The private residential market seems to have turned the corner in the third quarter, with prices heading higher after almost four years of decline.
Overall prices rose 0.7 per cent in the three months to Sept 30, compared with the previous quarter. This trumped earlier flash estimates of a 0.5 per cent rise and ended 15 quarters of decline, according to Urban Redevelopment Authority (URA) data out yesterday.
The agency also said that the recent flurry of collective sales could eventually deliver an additional 9,300 units to the market - the first time that it has publicly put a number to the impact of the deals.
Coupled with a further 7,400 units from government land sales in the years ahead, the yield from collective sales could nearly double the number of unsold private homes in the pipeline, assuming that planning approval is obtained.

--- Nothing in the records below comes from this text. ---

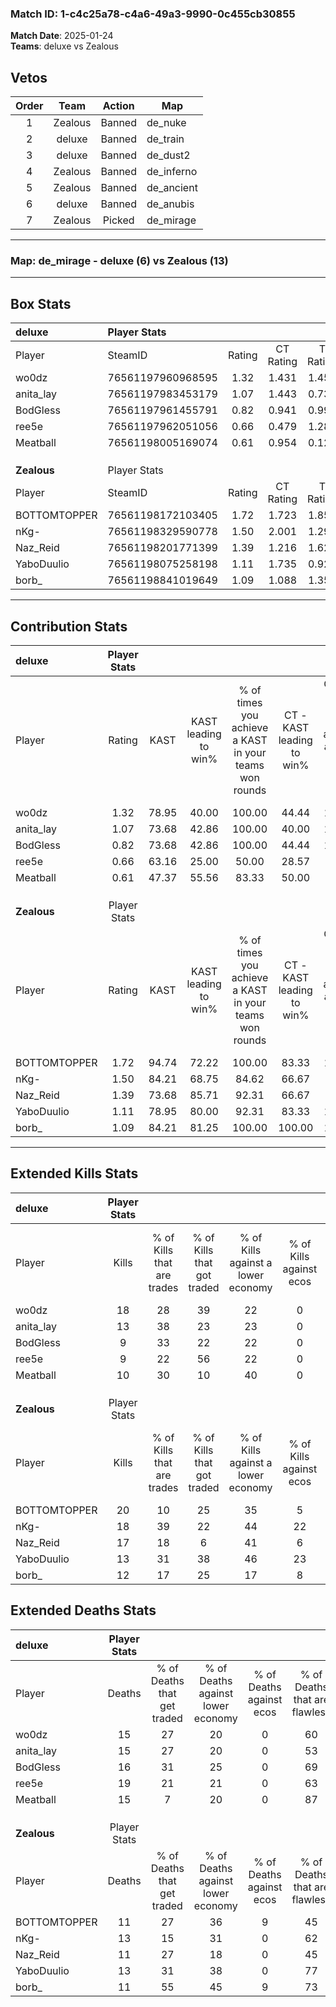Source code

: ### Match ID: 1-c4c25a78-c4a6-49a3-9990-0c455cb30855  
**Match Date**: 2025-01-24  
**Teams**: deluxe vs Zealous  

## Vetos  

| Order | Team | Action | Map |
| :---: | :--: | :----: | --- |
| 1 | Zealous | Banned | de_nuke |
| 2 | deluxe | Banned | de_train |
| 3 | deluxe | Banned | de_dust2 |
| 4 | Zealous | Banned | de_inferno |
| 5 | Zealous | Banned | de_ancient |
| 6 | deluxe | Banned | de_anubis |
| 7 | Zealous | Picked | de_mirage |

---  

### **Map**: de_mirage - deluxe (6) vs Zealous (13)  
---  

## Box Stats  

| **deluxe**   | Player Stats      |        |           |          |       |       |       |         |        |      |     |
| :- | :- | :-: | :-: | :-: | :-: | :-: | :-: | :-: | :-: | :-: | :-: |
| Player       | SteamID           | Rating | CT Rating | T Rating | KAST  |  ADR  | Kills | Assists | Deaths | K/D  | HS% |
| wo0dz        | 76561197960968595 |  1.32  |   1.431   |  1.457   | 78.95 | 84.3  |  18   |    3    |   15   | 1.20 | 55  |
| anita_lay    | 76561197983453179 |  1.07  |   1.443   |  0.735   | 73.68 | 84.7  |  13   |    5    |   15   | 0.87 | 53  |
| BodGless     | 76561197961455791 |  0.82  |   0.941   |  0.991   | 73.68 | 72.1  |   9   |    5    |   16   | 0.56 | 55  |
| ree5e        | 76561197962051056 |  0.66  |   0.479   |  1.286   | 63.16 | 74.6  |   9   |    5    |   19   | 0.47 | 66  |
| Meatball     | 76561198005169074 |  0.61  |   0.954   |  0.126   | 47.37 | 49.3  |  10   |    2    |   15   | 0.67 | 30  |
|              |                   |        |           |          |       |       |       |         |        |      |     |
|              |                   |        |           |          |       |       |       |         |        |      |     |
|              |                   |        |           |          |       |       |       |         |        |      |     |
| **Zealous**  | Player Stats      |        |           |          |       |       |       |         |        |      |     |
| Player       | SteamID           | Rating | CT Rating | T Rating | KAST  |  ADR  | Kills | Assists | Deaths | K/D  | HS% |
| BOTTOMTOPPER | 76561198172103405 |  1.72  |   1.723   |  1.859   | 94.74 | 107.1 |  20   |    5    |   11   | 1.82 | 55  |
| nKg-         | 76561198329590778 |  1.50  |   2.001   |  1.291   | 84.21 | 104.6 |  18   |    6    |   13   | 1.38 | 50  |
| Naz_Reid     | 76561198201771399 |  1.39  |   1.216   |  1.625   | 73.68 | 98.4  |  17   |    2    |   11   | 1.55 | 64  |
| YaboDuulio   | 76561198075258198 |  1.11  |   1.735   |  0.926   | 78.95 | 68.5  |  13   |    5    |   13   | 1.00 | 23  |
| borb_        | 76561198841019649 |  1.09  |   1.088   |  1.358   | 84.21 | 51.4  |  12   |    2    |   11   | 1.09 | 25  |
---  

## Contribution Stats  

| **deluxe**   | Player Stats |       |                      |                                                        |                           |                                                             |                          |                                                            |
| :- | :-: | :-: | :-: | :-: | :-: | :-: | :-: | :-: |
| Player       |    Rating    | KAST  | KAST leading to win% | % of times you achieve a KAST in your teams won rounds | CT - KAST leading to win% | CT - % of times you achieve a KAST in your teams won rounds | T - KAST leading to win% | T - % of times you achieve a KAST in your teams won rounds |
| wo0dz        |     1.32     | 78.95 |        40.00         |                         100.00                         |           44.44           |                           100.00                            |          33.33           |                           100.00                           |
| anita_lay    |     1.07     | 73.68 |        42.86         |                         100.00                         |           40.00           |                           100.00                            |          50.00           |                           100.00                           |
| BodGless     |     0.82     | 73.68 |        42.86         |                         100.00                         |           44.44           |                           100.00                            |          40.00           |                           100.00                           |
| ree5e        |     0.66     | 63.16 |        25.00         |                         50.00                          |           28.57           |                            50.00                            |          20.00           |                           50.00                            |
| Meatball     |     0.61     | 47.37 |        55.56         |                         83.33                          |           50.00           |                            75.00                            |          66.67           |                           100.00                           |
|              |              |       |                      |                                                        |                           |                                                             |                          |                                                            |
|              |              |       |                      |                                                        |                           |                                                             |                          |                                                            |
|              |              |       |                      |                                                        |                           |                                                             |                          |                                                            |
| **Zealous**  | Player Stats |       |                      |                                                        |                           |                                                             |                          |                                                            |
| Player       |    Rating    | KAST  | KAST leading to win% | % of times you achieve a KAST in your teams won rounds | CT - KAST leading to win% | CT - % of times you achieve a KAST in your teams won rounds | T - KAST leading to win% | T - % of times you achieve a KAST in your teams won rounds |
| BOTTOMTOPPER |     1.72     | 94.74 |        72.22         |                         100.00                         |           83.33           |                           100.00                            |          66.67           |                           100.00                           |
| nKg-         |     1.50     | 84.21 |        68.75         |                         84.62                          |           66.67           |                            80.00                            |          70.00           |                           87.50                            |
| Naz_Reid     |     1.39     | 73.68 |        85.71         |                         92.31                          |           66.67           |                            80.00                            |          100.00          |                           100.00                           |
| YaboDuulio   |     1.11     | 78.95 |        80.00         |                         92.31                          |           83.33           |                           100.00                            |          77.78           |                           87.50                            |
| borb_        |     1.09     | 84.21 |        81.25         |                         100.00                         |          100.00           |                           100.00                            |          72.73           |                           100.00                           |
---  

## Extended Kills Stats  

| **deluxe**   | Player Stats |                            |                            |                                    |                         |                              |                                 |                                       |                    |           |
| :- | :-: | :-: | :-: | :-: | :-: | :-: | :-: | :-: | :-: | :-: |
| Player       |    Kills     | % of Kills that are trades | % of Kills that got traded | % of Kills against a lower economy | % of Kills against ecos | % of Kills that are flawless | % of Kills that are close duels | % of Kills that are assisted by flash | Pistol Round Kills | AWP Kills |
| wo0dz        |      18      |             28             |             39             |                 22                 |            0            |              67              |                6                |                   6                   |         0          |     1     |
| anita_lay    |      13      |             38             |             23             |                 23                 |            0            |              46              |                8                |                   0                   |         0          |     0     |
| BodGless     |      9       |             33             |             22             |                 22                 |            0            |              78              |                0                |                   0                   |         2          |     2     |
| ree5e        |      9       |             22             |             56             |                 22                 |            0            |              56              |                0                |                   0                   |         0          |     2     |
| Meatball     |      10      |             30             |             10             |                 40                 |            0            |              60              |                0                |                  10                   |         5          |     0     |
|              |              |                            |                            |                                    |                         |                              |                                 |                                       |                    |           |
|              |              |                            |                            |                                    |                         |                              |                                 |                                       |                    |           |
|              |              |                            |                            |                                    |                         |                              |                                 |                                       |                    |           |
| **Zealous**  | Player Stats |                            |                            |                                    |                         |                              |                                 |                                       |                    |           |
| Player       |    Kills     | % of Kills that are trades | % of Kills that got traded | % of Kills against a lower economy | % of Kills against ecos | % of Kills that are flawless | % of Kills that are close duels | % of Kills that are assisted by flash | Pistol Round Kills | AWP Kills |
| BOTTOMTOPPER |      20      |             10             |             25             |                 35                 |            5            |              70              |                0                |                   5                   |         1          |     1     |
| nKg-         |      18      |             39             |             22             |                 44                 |           22            |              83              |                6                |                   0                   |         0          |     3     |
| Naz_Reid     |      17      |             18             |             6              |                 41                 |            6            |              47              |                0                |                   0                   |         0          |     3     |
| YaboDuulio   |      13      |             31             |             38             |                 46                 |           23            |              69              |                8                |                   0                   |         0          |     2     |
| borb_        |      12      |             17             |             25             |                 17                 |            8            |              58              |                8                |                   8                   |         2          |     1     |
## Extended Deaths Stats  

| **deluxe**   | Player Stats |                             |                                   |                          |                               |                            |                           |               |
| :- | :-: | :-: | :-: | :-: | :-: | :-: | :-: | :-: |
| Player       |    Deaths    | % of Deaths that get traded | % of Deaths against lower economy | % of Deaths against ecos | % of Deaths that are flawless | % of Deaths that are close | % of Deaths while blinded | Deaths to AWP |
| wo0dz        |      15      |             27              |                20                 |            0             |              60               |             0              |             0             |       0       |
| anita_lay    |      15      |             27              |                20                 |            0             |              53               |             0              |             0             |       0       |
| BodGless     |      16      |             31              |                25                 |            0             |              69               |             13             |             6             |       1       |
| ree5e        |      19      |             21              |                21                 |            0             |              63               |             5              |             0             |       1       |
| Meatball     |      15      |              7              |                20                 |            0             |              87               |             0              |             7             |       1       |
|              |              |                             |                                   |                          |                               |                            |                           |               |
|              |              |                             |                                   |                          |                               |                            |                           |               |
|              |              |                             |                                   |                          |                               |                            |                           |               |
| **Zealous**  | Player Stats |                             |                                   |                          |                               |                            |                           |               |
| Player       |    Deaths    | % of Deaths that get traded | % of Deaths against lower economy | % of Deaths against ecos | % of Deaths that are flawless | % of Deaths that are close | % of Deaths while blinded | Deaths to AWP |
| BOTTOMTOPPER |      11      |             27              |                36                 |            9             |              45               |             0              |             0             |       1       |
| nKg-         |      13      |             15              |                31                 |            0             |              62               |             15             |             8             |       0       |
| Naz_Reid     |      11      |             27              |                18                 |            0             |              45               |             0              |             0             |       2       |
| YaboDuulio   |      13      |             31              |                38                 |            0             |              77               |             0              |             0             |       2       |
| borb_        |      11      |             55              |                45                 |            9             |              73               |             0              |             9             |       2       |
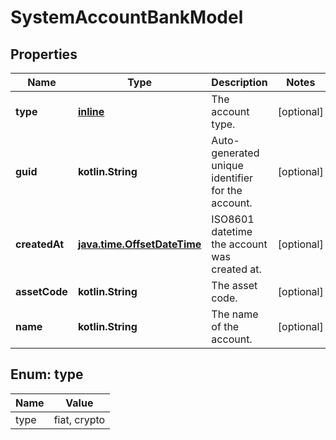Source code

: 
# SystemAccountBankModel

## Properties
Name | Type | Description | Notes
------------ | ------------- | ------------- | -------------
**type** | [**inline**](#Type) | The account type. |  [optional]
**guid** | **kotlin.String** | Auto-generated unique identifier for the account. |  [optional]
**createdAt** | [**java.time.OffsetDateTime**](java.time.OffsetDateTime.md) | ISO8601 datetime the account was created at. |  [optional]
**assetCode** | **kotlin.String** | The asset code. |  [optional]
**name** | **kotlin.String** | The name of the account. |  [optional]


<a name="Type"></a>
## Enum: type
Name | Value
---- | -----
type | fiat, crypto



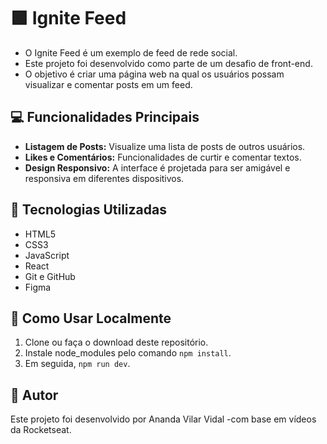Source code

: # 🟩 Ignite Feed

- O Ignite Feed é um exemplo de feed de rede social.
- Este projeto foi desenvolvido como parte de um desafio de front-end.
- O objetivo é criar uma página web na qual os usuários possam visualizar e comentar posts em um feed.

## 💻 Funcionalidades Principais

- **Listagem de Posts:** Visualize uma lista de posts de outros usuários.
- **Likes e Comentários:** Funcionalidades de curtir e comentar textos.
- **Design Responsivo:** A interface é projetada para ser amigável e responsiva em diferentes dispositivos.

## 🚀 Tecnologias Utilizadas

- HTML5
- CSS3
- JavaScript
- React
- Git e GitHub
- Figma

## 🔎 Como Usar Localmente

1. Clone ou faça o download deste repositório.
2. Instale node_modules pelo comando `npm install`.
3. Em seguida, `npm run dev`.


## 📝 Autor

Este projeto foi desenvolvido por Ananda Vilar Vidal -com base em vídeos da Rocketseat.
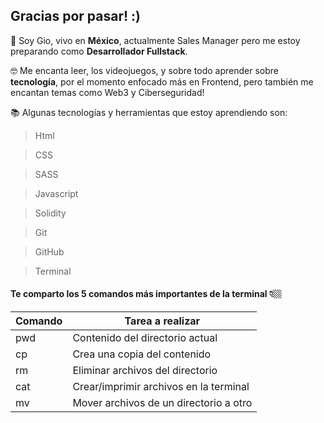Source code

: ## Gracias por pasar! :)  


📝 Soy Gio, vivo en <strong>México</strong>, actualmente Sales Manager pero me estoy preparando como <strong>Desarrollador Fullstack</strong>.

🤓 Me encanta leer, los videojuegos, y sobre todo aprender sobre <strong>tecnología</strong>, por el momento enfocado más en Frontend, pero también me encantan temas como Web3 y Ciberseguridad!

📚  Algunas tecnologías y herramientas que estoy aprendiendo son:

>Html

>CSS

>SASS

>Javascript

>Solidity

>Git

>GitHub

>Terminal



#### Te comparto los 5 comandos más importantes de la terminal 👇🏼

| Comando | Tarea a realizar |
|-----|-------------------------|
| pwd | Contenido del directorio actual |
| cp | Crea una copia del contenido |
| rm | Eliminar archivos del directorio |
| cat | Crear/imprimir archivos en la terminal |
| mv | Mover archivos de un directorio a otro |
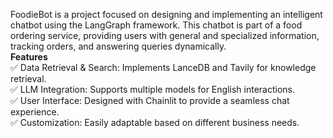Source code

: FoodieBot is a project focused on designing and implementing an intelligent chatbot using the LangGraph framework. This chatbot is part of a food ordering service, providing users with general and specialized information, tracking orders, and answering queries dynamically.
</br> **Features**
</br>✅ Data Retrieval & Search: Implements LanceDB and Tavily for knowledge retrieval.
</br>✅ LLM Integration: Supports multiple models for English interactions.
</br>✅ User Interface: Designed with Chainlit to provide a seamless chat experience.
</br>✅ Customization: Easily adaptable based on different business needs.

There are already 17,178 units that have received approval on the way.
"As en bloc sales of existing sites have been very active over the past one to two years, the redevelopment... will add a significant number of housing units to the existing supply pipeline," URA said in a report that accompanied the quarterly figures.
But industry analysts do not expect the impact of collective sales to be felt so soon. These potential new homes are expected to hit the market in the next one to two years, and will be ready for moving in only from 2021 onwards.
Edmund Tie & Company research head Lee Nai Jia noted: "The impact of supply tends to lag, and it should have marginal impact on prices in 2018."
Mr Desmond Sim, head of research for Singapore and South-east Asia at property consultancy CBRE, told The Straits Times: "What we see is that URA is definitely monitoring this situation, especially for collective sales, and with that in mind would tweak the supply coming for government land sales... Developers are also eyeballing one another. They don't want to over-cannibalise one another."
The price recovery took the overall year-on-year growth in private home prices to 0.3 per cent in the first nine months of the year, against a 2.6 per cent decrease in the same period last year.
Values rose for both landed properties and apartments across the island, so "the price recovery appears to be broad-based, supporting the likelihood of prices continuing to rise", said Mr Ong Teck Hui, national director for research and consultancy at JLL.
Edmund Tie & Company's Dr Lee added: "While the private residential market tends to be slower in the third quarter (owing) to the Chinese Seventh Month, the uptick in prices suggests that the market has bottomed out."
But home prices are not expected to shoot up overnight, said Mr Eugene Lim, the key executive officer at ERA Realty Network.
"This may be a strong indication that the market is finally turning, after stabilising over the last four years. However, buyers need not be overly worried that prices will see a robust spike, as the market recovery is expected to be gradual."
Mr Lim pointed to cooling measures, such as the total debt servicing ratio and additional buyer's stamp duty, that remain in play.
CBRE's Mr Sim also cautioned that the rise in home values looks likely to be driven by an inflation in land prices "rather than an exuberance in demand".